Data in this exercise
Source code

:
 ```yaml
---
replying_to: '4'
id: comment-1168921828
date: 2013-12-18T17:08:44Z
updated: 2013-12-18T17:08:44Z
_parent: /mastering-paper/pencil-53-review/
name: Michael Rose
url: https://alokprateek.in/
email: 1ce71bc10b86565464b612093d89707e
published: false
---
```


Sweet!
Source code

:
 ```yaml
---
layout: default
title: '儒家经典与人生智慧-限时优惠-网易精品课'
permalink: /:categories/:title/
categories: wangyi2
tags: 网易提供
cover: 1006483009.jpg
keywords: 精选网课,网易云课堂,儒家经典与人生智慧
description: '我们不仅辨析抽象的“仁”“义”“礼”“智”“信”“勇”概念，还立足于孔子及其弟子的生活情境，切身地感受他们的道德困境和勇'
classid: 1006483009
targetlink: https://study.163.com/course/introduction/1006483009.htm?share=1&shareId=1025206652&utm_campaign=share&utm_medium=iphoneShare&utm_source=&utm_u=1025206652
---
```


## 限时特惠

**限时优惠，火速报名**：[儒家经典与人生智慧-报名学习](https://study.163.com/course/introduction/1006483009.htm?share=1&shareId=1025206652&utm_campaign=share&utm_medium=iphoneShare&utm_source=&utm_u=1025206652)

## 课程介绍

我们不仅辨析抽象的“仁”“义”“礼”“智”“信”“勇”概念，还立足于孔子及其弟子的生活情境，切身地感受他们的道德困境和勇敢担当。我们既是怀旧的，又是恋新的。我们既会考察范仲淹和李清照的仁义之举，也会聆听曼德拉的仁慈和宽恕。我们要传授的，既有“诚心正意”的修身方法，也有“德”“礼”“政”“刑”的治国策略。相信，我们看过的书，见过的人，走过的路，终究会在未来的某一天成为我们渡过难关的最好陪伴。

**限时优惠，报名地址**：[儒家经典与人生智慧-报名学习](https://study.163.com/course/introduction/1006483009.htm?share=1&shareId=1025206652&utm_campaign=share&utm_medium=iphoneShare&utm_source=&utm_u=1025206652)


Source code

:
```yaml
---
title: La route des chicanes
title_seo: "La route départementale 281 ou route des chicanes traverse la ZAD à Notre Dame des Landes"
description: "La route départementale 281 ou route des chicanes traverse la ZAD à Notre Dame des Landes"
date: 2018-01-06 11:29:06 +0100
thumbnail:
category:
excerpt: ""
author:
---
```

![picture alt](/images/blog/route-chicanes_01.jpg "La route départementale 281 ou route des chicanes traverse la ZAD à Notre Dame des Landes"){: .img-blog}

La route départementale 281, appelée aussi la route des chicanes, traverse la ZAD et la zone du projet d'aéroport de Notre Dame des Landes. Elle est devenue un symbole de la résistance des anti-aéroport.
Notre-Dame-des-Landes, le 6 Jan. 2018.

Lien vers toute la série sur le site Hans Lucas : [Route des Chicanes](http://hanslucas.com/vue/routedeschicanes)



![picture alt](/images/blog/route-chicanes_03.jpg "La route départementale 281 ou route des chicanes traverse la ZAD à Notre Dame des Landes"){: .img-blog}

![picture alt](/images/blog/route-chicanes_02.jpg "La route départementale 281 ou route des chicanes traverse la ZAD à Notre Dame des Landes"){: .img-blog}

---

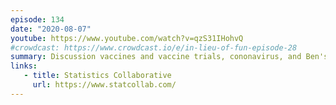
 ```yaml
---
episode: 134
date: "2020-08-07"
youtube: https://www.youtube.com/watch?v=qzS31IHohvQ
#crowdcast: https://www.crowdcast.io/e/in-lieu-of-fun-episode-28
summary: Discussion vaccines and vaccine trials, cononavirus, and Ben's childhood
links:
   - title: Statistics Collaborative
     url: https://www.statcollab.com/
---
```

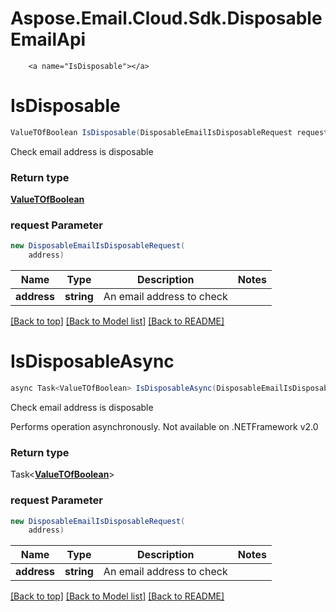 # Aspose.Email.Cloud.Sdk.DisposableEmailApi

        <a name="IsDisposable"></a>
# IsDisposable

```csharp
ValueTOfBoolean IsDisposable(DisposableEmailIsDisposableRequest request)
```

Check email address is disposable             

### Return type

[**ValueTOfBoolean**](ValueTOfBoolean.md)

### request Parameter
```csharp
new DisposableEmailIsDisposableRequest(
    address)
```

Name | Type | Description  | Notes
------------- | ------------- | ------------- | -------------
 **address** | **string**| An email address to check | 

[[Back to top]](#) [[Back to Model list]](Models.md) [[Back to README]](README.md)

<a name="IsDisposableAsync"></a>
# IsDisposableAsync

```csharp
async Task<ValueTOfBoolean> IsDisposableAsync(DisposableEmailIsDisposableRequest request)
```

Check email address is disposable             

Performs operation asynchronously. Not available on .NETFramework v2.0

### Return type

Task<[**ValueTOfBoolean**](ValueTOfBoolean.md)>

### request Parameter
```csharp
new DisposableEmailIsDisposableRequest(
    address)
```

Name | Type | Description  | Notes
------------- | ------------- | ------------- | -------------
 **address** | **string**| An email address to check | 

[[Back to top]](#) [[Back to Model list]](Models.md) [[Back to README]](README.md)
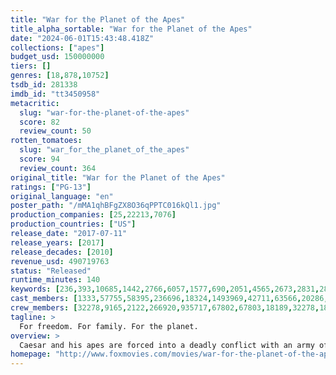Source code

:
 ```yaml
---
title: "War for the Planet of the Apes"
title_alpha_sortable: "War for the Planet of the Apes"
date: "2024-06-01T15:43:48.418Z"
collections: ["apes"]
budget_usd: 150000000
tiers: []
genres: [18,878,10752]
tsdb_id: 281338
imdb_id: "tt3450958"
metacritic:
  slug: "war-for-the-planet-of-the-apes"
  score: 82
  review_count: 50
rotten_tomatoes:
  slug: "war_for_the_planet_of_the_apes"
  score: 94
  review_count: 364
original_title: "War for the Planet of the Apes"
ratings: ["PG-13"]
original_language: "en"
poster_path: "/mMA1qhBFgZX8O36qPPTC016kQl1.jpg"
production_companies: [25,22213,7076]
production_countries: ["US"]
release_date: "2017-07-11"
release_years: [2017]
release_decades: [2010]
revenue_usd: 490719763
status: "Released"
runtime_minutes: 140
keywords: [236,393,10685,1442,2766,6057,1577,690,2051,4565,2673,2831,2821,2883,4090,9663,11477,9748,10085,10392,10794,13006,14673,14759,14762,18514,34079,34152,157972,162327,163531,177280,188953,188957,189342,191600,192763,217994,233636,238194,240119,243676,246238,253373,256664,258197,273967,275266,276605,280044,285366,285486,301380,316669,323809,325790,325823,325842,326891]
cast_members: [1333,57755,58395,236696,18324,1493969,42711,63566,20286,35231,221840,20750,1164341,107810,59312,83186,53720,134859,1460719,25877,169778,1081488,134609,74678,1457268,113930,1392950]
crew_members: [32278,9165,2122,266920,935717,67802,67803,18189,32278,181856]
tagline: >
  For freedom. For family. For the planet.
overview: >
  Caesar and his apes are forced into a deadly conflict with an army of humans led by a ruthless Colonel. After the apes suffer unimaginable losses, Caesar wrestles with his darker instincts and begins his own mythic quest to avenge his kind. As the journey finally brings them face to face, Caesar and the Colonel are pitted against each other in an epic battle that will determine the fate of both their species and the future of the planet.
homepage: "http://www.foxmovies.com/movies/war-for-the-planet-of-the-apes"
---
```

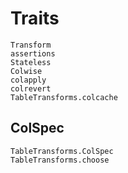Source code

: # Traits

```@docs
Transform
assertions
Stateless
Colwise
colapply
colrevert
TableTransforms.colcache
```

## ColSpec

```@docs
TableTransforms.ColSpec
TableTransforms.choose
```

Assigned task
Go line by line through the records and copy those that contain the word "Dame".

Task solution
title_seo: "La route départementale 281 ou route des chicanes traverse la ZAD à Notre Dame des Landes"
description: "La route départementale 281 ou route des chicanes traverse la ZAD à Notre Dame des Landes"
![picture alt](/images/blog/route-chicanes_01.jpg "La route départementale 281 ou route des chicanes traverse la ZAD à Notre Dame des Landes"){: .img-blog}
La route départementale 281, appelée aussi la route des chicanes, traverse la ZAD et la zone du projet d'aéroport de Notre Dame des Landes. Elle est devenue un symbole de la résistance des anti-aéroport.
Notre-Dame-des-Landes, le 6 Jan. 2018.
![picture alt](/images/blog/route-chicanes_03.jpg "La route départementale 281 ou route des chicanes traverse la ZAD à Notre Dame des Landes"){: .img-blog}
![picture alt](/images/blog/route-chicanes_02.jpg "La route départementale 281 ou route des chicanes traverse la ZAD à Notre Dame des Landes"){: .img-blog}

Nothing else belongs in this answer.